Grandma rarely lives in the same home, but may still be the ideal choice for providing care to your child if she is willing and able. Many grandmothers comment on the joy they have raising grandchildren. They wished they had grandchildren first!

It is important to not just assume that the grandparents will be willing to step in as full time providers. Seniors today are busier than ever and have active lives all their own. They are not obligated to baby-sit, and some grandparents simply do not want to raise their grandchildren. Be sure and ask. Do not just assume that they would be delighted and honored. Before a decision is made, all parties should meet and discuss pros and cons to such an arrangement.

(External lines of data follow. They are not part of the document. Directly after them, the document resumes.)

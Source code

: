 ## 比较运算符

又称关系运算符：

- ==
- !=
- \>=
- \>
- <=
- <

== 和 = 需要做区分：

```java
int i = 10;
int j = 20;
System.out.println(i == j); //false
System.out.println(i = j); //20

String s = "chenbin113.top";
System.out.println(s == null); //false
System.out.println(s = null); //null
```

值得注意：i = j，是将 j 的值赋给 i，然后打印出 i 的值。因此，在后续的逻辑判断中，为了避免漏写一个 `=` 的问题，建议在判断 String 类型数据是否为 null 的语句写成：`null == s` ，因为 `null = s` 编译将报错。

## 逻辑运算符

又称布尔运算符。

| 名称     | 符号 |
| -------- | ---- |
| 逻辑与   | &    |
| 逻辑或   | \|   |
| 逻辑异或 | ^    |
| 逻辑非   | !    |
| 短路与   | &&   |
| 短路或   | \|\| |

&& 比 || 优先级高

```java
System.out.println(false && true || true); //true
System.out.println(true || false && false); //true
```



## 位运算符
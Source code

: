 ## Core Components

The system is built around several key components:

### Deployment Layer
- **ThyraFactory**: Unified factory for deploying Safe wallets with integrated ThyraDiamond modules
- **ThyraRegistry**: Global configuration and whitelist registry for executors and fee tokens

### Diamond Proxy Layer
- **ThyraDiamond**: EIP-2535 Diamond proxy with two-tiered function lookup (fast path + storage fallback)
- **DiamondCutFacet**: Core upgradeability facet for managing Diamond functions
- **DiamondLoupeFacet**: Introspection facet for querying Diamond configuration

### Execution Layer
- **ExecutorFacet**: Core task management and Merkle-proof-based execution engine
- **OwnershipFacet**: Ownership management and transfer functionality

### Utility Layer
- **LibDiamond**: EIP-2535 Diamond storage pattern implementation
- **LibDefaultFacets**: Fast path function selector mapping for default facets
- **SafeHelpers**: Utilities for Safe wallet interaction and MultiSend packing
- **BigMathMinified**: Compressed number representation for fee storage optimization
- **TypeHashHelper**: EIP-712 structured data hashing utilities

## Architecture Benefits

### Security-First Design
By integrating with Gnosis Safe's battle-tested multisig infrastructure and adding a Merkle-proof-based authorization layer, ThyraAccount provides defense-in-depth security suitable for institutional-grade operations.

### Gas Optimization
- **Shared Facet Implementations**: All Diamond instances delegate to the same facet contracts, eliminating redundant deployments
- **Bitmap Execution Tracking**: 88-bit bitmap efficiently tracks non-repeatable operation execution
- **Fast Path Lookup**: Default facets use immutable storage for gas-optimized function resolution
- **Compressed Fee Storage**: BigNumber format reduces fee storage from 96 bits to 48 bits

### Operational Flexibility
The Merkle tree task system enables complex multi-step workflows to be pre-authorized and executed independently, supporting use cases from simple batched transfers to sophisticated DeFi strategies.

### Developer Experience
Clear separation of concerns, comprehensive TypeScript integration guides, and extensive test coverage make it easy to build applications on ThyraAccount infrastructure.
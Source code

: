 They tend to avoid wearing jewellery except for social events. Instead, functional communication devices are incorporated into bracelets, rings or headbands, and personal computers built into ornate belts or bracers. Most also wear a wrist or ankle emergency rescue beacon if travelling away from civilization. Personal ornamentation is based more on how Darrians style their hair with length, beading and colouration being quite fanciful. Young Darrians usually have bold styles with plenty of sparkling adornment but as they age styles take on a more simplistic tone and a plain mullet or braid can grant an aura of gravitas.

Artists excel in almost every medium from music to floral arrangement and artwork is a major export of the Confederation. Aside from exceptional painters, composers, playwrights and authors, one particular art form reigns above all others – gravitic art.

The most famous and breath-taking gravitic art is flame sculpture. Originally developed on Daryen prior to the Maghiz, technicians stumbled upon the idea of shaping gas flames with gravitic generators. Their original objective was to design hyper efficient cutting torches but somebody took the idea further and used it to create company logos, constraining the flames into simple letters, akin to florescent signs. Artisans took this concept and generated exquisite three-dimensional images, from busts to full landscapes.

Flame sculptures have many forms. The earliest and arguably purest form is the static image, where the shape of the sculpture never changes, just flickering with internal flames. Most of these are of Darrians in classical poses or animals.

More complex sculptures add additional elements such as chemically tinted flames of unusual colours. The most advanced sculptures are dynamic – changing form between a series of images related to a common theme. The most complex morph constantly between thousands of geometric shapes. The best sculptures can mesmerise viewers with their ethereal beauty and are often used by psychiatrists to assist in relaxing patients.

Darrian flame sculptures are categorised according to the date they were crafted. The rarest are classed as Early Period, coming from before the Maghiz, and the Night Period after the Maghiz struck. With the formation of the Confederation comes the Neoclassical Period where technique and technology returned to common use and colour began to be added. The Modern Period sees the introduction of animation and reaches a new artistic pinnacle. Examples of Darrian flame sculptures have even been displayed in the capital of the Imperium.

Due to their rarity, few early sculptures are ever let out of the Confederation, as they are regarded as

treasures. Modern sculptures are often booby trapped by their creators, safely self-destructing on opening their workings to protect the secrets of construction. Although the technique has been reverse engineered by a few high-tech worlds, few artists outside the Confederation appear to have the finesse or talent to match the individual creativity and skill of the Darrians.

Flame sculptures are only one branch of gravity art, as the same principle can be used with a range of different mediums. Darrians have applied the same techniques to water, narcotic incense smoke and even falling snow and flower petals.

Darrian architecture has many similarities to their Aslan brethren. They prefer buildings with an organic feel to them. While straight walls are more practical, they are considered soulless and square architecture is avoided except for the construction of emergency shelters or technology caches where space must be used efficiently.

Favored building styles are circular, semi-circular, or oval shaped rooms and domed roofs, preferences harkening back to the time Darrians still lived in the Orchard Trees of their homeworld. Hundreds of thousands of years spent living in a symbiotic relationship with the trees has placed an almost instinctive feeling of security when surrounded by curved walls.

Some things to consider when grandparents are the primary caregivers are:

  • They are still your parents. How will you handle the crossover from child to adult parent who knows what is best for your own child?
  • The competitive resentment you might feel, when you realize that they actually know more than you ever thought they knew?
  • Grandpa thinks a swat on the behind is perfectly fine. You on the other hand have vowed to never swat your child. How will you handle this talk with grandpa?
  • Grandma wants to feed pastina at six weeks. You want to wait until six months to introduce solid food.
  • What was good for you when you were young may not be good for your child today. Research changes daily, especially when it comes to raising children. Actually, if you look back, it is amazing any of us survived!
  • Grandma does not like your views on parenting, and visa-versa. You both get defensive to your point of view. Can you meet half way and compromise when raising your child?
  • Will you be compensating your parents? Will the hours be clear cut?
  • Will they respect your decisions as a parent, or will they ignore you and do their own thing? Keep in mind, first and foremost they are grandparents. It is their job to spoil. Not to raise your children. As with any daycare provider, you are still the boss. Make sure your child responds to you as parent. Don't displace your position as parent.
  • It is important to not cross the line and take advantage of your parents. Just because they love and adore your children, does not mean they want to watch them every single day of the week, every hour of the day! I have seen parents plan big extravagant trips to far away places, because they know the grandparents will be there. They fail to ask when planning. It is assumed. They take advantage and make it difficult for the grandparents to say no. Often a grandparent will feel tremendous guilt for whatever reason, and not know how to say no. It is important that you remain sensitive to the needs of everyone involved.
  • If your parent(s) is providing care gratis, make sure you are gracious and grateful. How about setting aside some of the money you would have paid a provider, and send them on a thank you trip. Often times, the grandparents go unappreciated, because it was expected. In reality, they were only obligated to raise you. You are obligated to raise your children. Show graditude as often as possible.
  • Grandparents as caregivers is a priceless gift to your family. A lifetime memory the child will carry long into adulthood. If you have this opportunity, it can definitely be a win, win situation for all involved. Again, as with all day care, communication is key.